The IL-27 receptor chain WSX-1 differentially regulates antibacterial immunity and survival during experimental tuberculosis.

IL-12 is a potent inducer of IFN-gamma production and promotes a protective cell-mediated immune response after Mycobacterium tuberculosis infection. Recently, the IL-12-related cytokine IL-27 was discovered, and WSX-1 was identified as one component of the IL-27R complex. To determine the functional significance of IL-27/WSX-1 during tuberculosis, we analyzed the course of infection and the immune response in WSX-1-KO mice after aerosol infection with M. tuberculosis.
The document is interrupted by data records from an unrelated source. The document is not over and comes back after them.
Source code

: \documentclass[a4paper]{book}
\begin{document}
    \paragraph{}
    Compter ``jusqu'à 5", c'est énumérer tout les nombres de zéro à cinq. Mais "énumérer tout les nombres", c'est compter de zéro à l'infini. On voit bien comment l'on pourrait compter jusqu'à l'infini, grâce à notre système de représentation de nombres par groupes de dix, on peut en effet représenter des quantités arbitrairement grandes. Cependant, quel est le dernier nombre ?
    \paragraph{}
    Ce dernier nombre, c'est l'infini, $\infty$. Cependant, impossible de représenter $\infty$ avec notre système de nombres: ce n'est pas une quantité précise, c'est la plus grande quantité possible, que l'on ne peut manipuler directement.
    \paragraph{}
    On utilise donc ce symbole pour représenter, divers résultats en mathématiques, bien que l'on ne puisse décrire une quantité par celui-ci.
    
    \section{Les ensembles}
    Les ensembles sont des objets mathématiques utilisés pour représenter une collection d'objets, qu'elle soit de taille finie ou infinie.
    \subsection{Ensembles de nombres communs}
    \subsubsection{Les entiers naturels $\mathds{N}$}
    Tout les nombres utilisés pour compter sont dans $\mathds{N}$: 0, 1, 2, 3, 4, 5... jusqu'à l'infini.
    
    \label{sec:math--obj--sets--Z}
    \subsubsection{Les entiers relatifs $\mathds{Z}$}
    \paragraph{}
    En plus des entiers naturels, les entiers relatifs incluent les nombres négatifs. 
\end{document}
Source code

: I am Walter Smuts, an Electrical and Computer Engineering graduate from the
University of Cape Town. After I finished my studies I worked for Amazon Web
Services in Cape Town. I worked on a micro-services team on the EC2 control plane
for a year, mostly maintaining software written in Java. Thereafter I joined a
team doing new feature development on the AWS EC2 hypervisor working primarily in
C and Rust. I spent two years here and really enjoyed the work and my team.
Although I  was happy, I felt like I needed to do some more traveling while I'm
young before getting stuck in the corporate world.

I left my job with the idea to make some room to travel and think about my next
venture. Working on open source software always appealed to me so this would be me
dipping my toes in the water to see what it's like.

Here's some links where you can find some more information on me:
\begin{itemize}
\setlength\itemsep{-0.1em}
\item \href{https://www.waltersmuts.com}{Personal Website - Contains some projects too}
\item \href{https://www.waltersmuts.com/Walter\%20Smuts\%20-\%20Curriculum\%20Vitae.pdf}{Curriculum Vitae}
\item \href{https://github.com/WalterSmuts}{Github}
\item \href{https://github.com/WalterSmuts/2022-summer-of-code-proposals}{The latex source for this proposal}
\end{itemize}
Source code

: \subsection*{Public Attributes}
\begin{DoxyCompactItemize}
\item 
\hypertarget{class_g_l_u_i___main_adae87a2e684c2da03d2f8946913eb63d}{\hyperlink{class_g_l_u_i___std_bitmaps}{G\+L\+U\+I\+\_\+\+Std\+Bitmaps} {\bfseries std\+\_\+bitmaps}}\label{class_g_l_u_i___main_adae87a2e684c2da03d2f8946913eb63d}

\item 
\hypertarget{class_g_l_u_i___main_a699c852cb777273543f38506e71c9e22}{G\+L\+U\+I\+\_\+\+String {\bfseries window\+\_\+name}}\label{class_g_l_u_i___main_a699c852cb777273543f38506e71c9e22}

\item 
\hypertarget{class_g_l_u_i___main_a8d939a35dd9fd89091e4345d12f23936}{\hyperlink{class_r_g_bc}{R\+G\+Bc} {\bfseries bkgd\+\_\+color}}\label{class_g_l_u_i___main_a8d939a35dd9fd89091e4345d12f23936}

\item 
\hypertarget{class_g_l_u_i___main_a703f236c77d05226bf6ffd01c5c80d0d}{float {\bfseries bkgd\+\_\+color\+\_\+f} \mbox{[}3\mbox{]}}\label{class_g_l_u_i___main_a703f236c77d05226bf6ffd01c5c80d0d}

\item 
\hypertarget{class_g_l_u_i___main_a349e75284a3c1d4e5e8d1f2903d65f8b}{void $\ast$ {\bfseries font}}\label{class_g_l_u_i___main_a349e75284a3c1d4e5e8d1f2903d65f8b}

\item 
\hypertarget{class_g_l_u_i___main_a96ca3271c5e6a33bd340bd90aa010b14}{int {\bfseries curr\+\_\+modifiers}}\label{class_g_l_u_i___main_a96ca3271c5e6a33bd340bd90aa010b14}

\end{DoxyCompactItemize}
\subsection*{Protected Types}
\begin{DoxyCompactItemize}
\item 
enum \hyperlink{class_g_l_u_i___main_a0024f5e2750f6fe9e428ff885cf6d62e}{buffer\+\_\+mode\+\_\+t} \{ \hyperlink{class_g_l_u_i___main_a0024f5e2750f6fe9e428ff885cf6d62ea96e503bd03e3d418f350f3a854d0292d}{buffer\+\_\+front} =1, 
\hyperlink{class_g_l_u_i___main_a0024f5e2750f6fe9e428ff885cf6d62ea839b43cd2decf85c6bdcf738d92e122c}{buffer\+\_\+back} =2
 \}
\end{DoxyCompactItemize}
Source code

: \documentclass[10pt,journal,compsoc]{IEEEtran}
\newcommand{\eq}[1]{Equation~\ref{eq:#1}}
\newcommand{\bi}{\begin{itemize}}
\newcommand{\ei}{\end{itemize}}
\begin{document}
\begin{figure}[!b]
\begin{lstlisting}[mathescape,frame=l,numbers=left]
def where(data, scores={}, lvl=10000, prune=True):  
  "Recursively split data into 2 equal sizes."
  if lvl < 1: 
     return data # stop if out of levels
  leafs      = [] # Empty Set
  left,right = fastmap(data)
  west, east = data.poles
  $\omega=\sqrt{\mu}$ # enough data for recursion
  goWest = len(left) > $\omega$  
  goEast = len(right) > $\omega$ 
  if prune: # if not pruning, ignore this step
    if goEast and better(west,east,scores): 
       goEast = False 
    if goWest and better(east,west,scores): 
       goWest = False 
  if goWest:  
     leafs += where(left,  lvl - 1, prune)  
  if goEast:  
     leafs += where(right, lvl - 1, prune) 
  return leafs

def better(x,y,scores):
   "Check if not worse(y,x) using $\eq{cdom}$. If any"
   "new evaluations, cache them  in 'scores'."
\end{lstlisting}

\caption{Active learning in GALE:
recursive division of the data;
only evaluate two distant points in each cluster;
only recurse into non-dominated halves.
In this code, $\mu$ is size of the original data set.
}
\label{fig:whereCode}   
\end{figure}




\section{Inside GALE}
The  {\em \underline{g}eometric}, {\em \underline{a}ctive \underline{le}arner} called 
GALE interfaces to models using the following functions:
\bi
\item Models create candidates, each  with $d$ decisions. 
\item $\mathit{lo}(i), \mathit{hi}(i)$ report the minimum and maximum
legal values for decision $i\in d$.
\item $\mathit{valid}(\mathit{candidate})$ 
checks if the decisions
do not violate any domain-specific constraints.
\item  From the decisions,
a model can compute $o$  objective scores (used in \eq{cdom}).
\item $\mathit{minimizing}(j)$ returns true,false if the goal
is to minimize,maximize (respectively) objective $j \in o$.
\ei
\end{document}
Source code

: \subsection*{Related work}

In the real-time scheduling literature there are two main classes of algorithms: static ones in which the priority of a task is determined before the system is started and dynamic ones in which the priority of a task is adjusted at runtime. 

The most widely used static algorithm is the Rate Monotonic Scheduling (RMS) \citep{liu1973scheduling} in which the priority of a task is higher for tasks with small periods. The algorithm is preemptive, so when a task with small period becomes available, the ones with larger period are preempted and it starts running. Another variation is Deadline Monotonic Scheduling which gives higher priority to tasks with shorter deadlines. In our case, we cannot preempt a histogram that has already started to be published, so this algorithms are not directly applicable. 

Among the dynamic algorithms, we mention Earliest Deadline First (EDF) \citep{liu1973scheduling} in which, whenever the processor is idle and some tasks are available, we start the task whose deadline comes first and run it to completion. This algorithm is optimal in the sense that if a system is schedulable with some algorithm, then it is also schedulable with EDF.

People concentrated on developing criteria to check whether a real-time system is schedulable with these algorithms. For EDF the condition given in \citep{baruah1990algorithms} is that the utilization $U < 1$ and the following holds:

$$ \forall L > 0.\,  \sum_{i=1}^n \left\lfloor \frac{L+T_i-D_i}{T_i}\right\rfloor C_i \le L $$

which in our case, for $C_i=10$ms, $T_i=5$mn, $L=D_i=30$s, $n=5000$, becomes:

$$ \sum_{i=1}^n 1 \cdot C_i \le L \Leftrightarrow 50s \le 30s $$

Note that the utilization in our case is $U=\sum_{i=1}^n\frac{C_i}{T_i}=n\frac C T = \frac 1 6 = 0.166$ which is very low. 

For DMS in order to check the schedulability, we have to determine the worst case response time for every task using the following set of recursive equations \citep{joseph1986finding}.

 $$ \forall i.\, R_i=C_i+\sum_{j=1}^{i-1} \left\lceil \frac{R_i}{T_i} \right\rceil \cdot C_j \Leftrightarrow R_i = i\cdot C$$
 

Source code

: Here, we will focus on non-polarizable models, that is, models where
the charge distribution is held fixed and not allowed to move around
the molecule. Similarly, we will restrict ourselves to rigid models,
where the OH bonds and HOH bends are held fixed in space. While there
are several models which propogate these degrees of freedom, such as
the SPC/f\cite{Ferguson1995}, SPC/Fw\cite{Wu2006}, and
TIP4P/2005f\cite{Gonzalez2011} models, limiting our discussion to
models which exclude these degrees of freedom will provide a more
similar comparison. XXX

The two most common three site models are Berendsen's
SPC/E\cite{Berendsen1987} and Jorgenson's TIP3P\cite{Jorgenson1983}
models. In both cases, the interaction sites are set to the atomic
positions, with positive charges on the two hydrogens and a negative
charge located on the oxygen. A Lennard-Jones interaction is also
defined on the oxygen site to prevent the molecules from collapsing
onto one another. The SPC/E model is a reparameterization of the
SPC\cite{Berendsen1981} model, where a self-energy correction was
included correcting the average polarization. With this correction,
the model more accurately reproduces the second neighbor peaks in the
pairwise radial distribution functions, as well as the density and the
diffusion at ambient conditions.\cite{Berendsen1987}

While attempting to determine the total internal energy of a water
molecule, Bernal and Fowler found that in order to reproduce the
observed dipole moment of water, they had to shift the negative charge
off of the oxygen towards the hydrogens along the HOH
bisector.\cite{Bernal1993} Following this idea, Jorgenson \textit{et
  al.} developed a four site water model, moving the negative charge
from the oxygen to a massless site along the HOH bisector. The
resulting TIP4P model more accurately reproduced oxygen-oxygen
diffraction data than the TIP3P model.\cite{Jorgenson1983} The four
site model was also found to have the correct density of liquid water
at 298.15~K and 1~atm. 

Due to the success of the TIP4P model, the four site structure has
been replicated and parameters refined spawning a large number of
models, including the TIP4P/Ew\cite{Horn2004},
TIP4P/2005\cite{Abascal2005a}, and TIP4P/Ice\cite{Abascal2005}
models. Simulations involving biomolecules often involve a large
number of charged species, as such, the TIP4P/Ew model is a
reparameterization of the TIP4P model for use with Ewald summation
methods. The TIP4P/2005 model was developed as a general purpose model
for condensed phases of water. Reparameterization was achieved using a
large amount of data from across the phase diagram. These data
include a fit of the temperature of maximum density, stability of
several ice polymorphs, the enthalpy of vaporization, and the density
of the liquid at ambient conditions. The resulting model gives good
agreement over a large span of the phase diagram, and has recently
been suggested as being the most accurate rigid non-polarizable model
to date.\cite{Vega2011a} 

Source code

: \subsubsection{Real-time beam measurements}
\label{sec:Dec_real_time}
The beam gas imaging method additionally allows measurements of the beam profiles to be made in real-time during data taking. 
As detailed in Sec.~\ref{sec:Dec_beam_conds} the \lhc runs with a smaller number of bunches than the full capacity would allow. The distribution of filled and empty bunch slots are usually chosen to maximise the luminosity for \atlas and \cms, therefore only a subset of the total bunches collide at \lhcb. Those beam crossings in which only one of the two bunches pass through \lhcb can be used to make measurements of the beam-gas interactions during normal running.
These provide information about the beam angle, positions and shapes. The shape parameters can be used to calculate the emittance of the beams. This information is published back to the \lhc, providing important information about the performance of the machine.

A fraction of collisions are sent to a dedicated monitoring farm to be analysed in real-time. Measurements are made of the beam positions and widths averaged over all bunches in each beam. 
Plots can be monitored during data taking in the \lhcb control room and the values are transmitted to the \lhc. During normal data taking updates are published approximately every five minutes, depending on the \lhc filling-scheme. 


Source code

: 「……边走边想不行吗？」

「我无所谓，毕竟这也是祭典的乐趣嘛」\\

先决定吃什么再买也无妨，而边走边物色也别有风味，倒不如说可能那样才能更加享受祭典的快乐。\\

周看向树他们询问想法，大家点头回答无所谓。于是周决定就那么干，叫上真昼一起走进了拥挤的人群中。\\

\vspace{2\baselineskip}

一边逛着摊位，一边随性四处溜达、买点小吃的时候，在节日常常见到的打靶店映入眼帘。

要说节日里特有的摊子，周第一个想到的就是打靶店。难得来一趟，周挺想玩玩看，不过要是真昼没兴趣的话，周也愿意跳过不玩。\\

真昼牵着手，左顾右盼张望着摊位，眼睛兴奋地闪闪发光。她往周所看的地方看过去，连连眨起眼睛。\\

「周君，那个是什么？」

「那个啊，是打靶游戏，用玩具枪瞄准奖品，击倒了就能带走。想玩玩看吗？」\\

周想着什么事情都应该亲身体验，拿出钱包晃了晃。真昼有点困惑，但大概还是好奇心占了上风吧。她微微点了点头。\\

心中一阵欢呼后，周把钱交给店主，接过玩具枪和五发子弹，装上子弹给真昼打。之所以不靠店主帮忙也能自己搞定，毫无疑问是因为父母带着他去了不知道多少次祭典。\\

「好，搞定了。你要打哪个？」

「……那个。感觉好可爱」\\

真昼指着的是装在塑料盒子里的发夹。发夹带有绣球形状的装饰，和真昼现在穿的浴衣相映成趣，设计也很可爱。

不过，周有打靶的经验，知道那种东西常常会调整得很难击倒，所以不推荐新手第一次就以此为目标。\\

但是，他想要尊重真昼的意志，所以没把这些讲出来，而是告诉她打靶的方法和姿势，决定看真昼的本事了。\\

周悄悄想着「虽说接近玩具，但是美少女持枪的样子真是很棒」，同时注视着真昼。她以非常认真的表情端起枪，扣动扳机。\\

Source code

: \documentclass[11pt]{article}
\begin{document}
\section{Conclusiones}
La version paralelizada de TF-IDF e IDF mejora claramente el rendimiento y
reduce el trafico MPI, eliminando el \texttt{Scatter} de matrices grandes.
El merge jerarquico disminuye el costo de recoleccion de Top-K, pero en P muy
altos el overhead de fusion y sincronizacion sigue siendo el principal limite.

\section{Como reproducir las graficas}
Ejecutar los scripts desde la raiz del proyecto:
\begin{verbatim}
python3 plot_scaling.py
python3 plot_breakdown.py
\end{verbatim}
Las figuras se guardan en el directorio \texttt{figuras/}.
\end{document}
In the absence of WSX-1, an increased production of the proinflammatory cytokines TNF and IL-12p40 resulted in elevated CD4+ T cell activation and IFN-gamma production, which enhanced macrophage effector functions and reduced bacterial loads. This is the first occasion of a selectively gene-deficient mouse strain showing higher levels of protective immunity against M. tuberculosis infection than wild-type mice. However, a concomitantly increased chronic inflammatory response also accelerated death of infected WSX-1-KO mice. In vitro, IL-27 induced STAT3 phosphorylation and inhibited TNF and IL-12 production in activated peritoneal macrophages, indicating a novel feedback mechanism by which IL-27 can modulate excessive inflammation. In conclusion, IL-27 both prevents optimal antimycobacterial protection and limits the pathological sequelae of chronic inflammation.[1]

References

  1. The IL-27 receptor chain WSX-1 differentially regulates antibacterial immunity and survival during experimental tuberculosis. Hölscher, C., Hölscher, A., Rückerl, D., Yoshimoto, T., Yoshida, H., Mak, T., Saris, C., Ehlers, S. J. Immunol. (2005) [Pubmed]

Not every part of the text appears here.